Molti cittadini lo sentono, come i vecchi contadini che scrutavano il cielo. Si percepisce che siamo su un “piano inclinato” che per ora ha triplicato i poveri assoluti in 20 anni (da 1,8 a 5,6 milioni), i poveri relativi a 7 milioni, ha portato un quarto dei lavoratori a guadagnare meno di mille euro al mese, con un tasso di occupazione che è lo stesso del 1961. Non parliamo poi di scuola e salute, i cui servizi si degradano ogni anno che passa. Tra qualche anno molti saranno costretti ad acquistare dai privati (Amazon & c.) una sanità scadente di seconda o terza mano (ma rapida e on line: tech verso touch), vista la crescente difficoltà ad accedere ai servizi pubblici. Che questo modello sia difeso da molti (quelli che contano nei vari gangli del paese, media inclusi) non stupisce. Infatti, pur nell’impoverimento generale, prosegue l’arricchimento di questo 20% di cittadini che in Italia comanda, anche nei media. Una finanza senza regole porta a bolle che prima o poi scoppiano e trascinano nella miseria chi lavora nell’economia reale. Sfortunatamente, nessun Governo vuole veramente porre fine all’instabilità dell’attuale sistema finanziario (come ha detto per anni, inascoltato, il segretario della Federal Reserve, Alan Greenspan).
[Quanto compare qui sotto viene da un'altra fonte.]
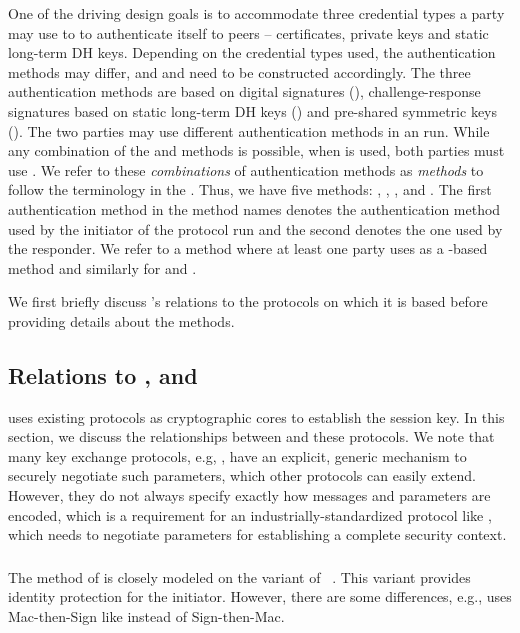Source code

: One of the driving design goals is to accommodate three credential types
a party may use to to authenticate itself to peers -- certificates, private keys
and static long-term DH keys.
%
Depending on the credential types used, the authentication methods may differ,
and \mAuthi{} and \mAuthr{} need to be constructed accordingly.
%
The three authentication methods are based on digital signatures (\mSig),
challenge-response signatures based on static long-term DH keys (\mStat) and
pre-shared symmetric keys (\mPsk).
%
The two parties may use different authentication methods in an \mEdhoc{} run.
%
While any combination of the \mSig{} and \mStat{} methods is possible,
when \mPsk{} is used, both parties must use \mPsk{}.
%
We refer to these \emph{combinations} of authentication methods as
\emph{methods} to follow the terminology in the \mSpec{}.
%
Thus, we have five methods: \mSigSig, \mSigStat, \mStatStat, \mStatSig{} and
\mPskPsk.
%
The first authentication method in the method names denotes the authentication
method used by the initiator of the protocol run and the second denotes the
one used by the responder.
%
We refer to a method where at least one party uses \mSig{} as a \mSig-based
method and similarly for \mStat{} and \mPsk.
%

We first briefly discuss \mEdhoc's relations to the protocols on which it is
based before providing details about the methods.
%

\spacehack
\subsection{Relations to \mSigma, \mOptls{} and \mNoise{}}
\label{sec:relationsToOtherProtocols}
\fillhack
\mEdhoc{} uses existing protocols as cryptographic cores to
establish the session key. In this section, we discuss the relationships between
\mEdhoc{} and these protocols.
%
We note that many key exchange protocols, e.g, \mSigma{}, have an explicit,
generic mechanism to securely negotiate such parameters, which other protocols
can easily extend.
%
However, they do not always specify exactly how messages and parameters are
encoded, which is a requirement for an industrially-standardized protocol
like \mEdhoc{}, which needs to negotiate parameters for establishing a
complete \mOscore{} security context.
%

\spacehack
\subsubsection{\mSigma{}}
\label{sec:sigma}
The \mSigSig{} method of \mEdhoc{} is closely modeled on the \mSigmaI{} variant
of \mSigma{}~\cite{sigma}.
%
This variant provides identity protection for the initiator.
%
However, there are some differences, e.g., \mSigSig{} uses Mac-then-Sign like
\mTls{} instead of Sign-then-Mac. 
%

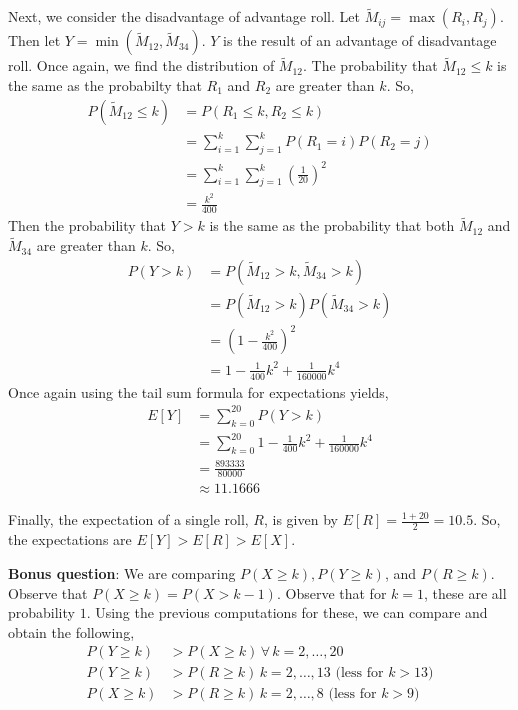 \documentclass{article}
\begin{document}
Next, we consider the disadvantage of advantage roll. Let $\tilde{M}_{ij} = \max(R_i, R_j)$. Then let $Y = \min(\tilde{M}_{12}, \tilde{M}_{34})$. $Y$ is the result of an advantage of disadvantage roll. Once again, we find the distribution of $\tilde{M}_{12}$. The probability that $\tilde{M}_{12} \leq k$ is the same as the probabilty that $R_1$ and $R_2$ are greater than $k$. So,
\begin{align*}
    P(\tilde{M}_{12} \leq k) &= P(R_1 \leq k, R_2 \leq k) \\
    &= \sum_{i = 1}^k \sum_{j = 1}^k P(R_1 = i) P(R_2 = j) \\
    &= \sum_{i = 1}^k \sum_{j = 1}^k \left(\frac{1}{20}\right)^2 \\
    &= \frac{k^2}{400}
\end{align*}
Then the probability that $Y > k$ is the same as the probability that both $\tilde{M}_{12}$ and $\tilde{M}_{34}$ are greater than $k$. So,
\begin{align*}
    P(Y > k) &= P(\tilde{M}_{12} > k, \tilde{M}_{34} > k) \\
    &= P(\tilde{M}_{12} > k)P(\tilde{M}_{34} > k) \\
    &= \left(1 - \frac{k^2}{400}\right)^2 \\
    &= 1 - \frac{1}{400} k^2 + \frac{1}{160000} k^4
\end{align*}
Once again using the tail sum formula for expectations yields,
\begin{align*}
    E[Y] &= \sum_{k = 0}^{20} P(Y > k) \\
    &= \sum_{k = 0}^{20} 1 - \frac{1}{400} k^2 + \frac{1}{160000} k^4 \\
    &= \frac{893333}{80000} \\
    &\approx 11.1666
\end{align*}

Finally, the expectation of a single roll, $R$, is given by $E[R] = \frac{1 + 20}{2} = 10.5$. So, the expectations are $E[Y] > E[R] > E[X]$. 

\textbf{Bonus question}: We are comparing $P(X \geq k), P(Y \geq k)$, and $P(R \geq k)$. Observe that $P(X \geq k) = P(X > k - 1)$. Observe that for $k = 1$, these are all probability $1$. Using the previous computations for these, we can compare and obtain the following,
\begin{align*}
    P(Y \geq k) &> P(X \geq k) \, \forall \, k = 2, \dots, 20 \\
    P(Y \geq k) &> P(R \geq k) \, k = 2, \dots, 13 \text{ (less for $k > 13$)} \\
    P(X \geq k) &> P(R \geq k) \, k = 2, \dots, 8 \text{ (less for $k > 9$)}
\end{align*}
\end{document}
Questa situazione mette ovviamente in pericolo la coesione sociale se, oltre all’impoverimento, si riducono diritti sociali e libertà e si porta la Terra al collasso climatico.

Che fare? Certamente cambiare strada.  Forse, almeno nelle società capitaliste avanzate, si dovrà riscoprire quella “decrescita felice” tanto vituperata e irrisa. Se il modello di sviluppo fosse meno improntato al consumismo, la  prospettiva potrebbe davvero essere migliore di quella crescita infelice (e per pochi) ora in corso.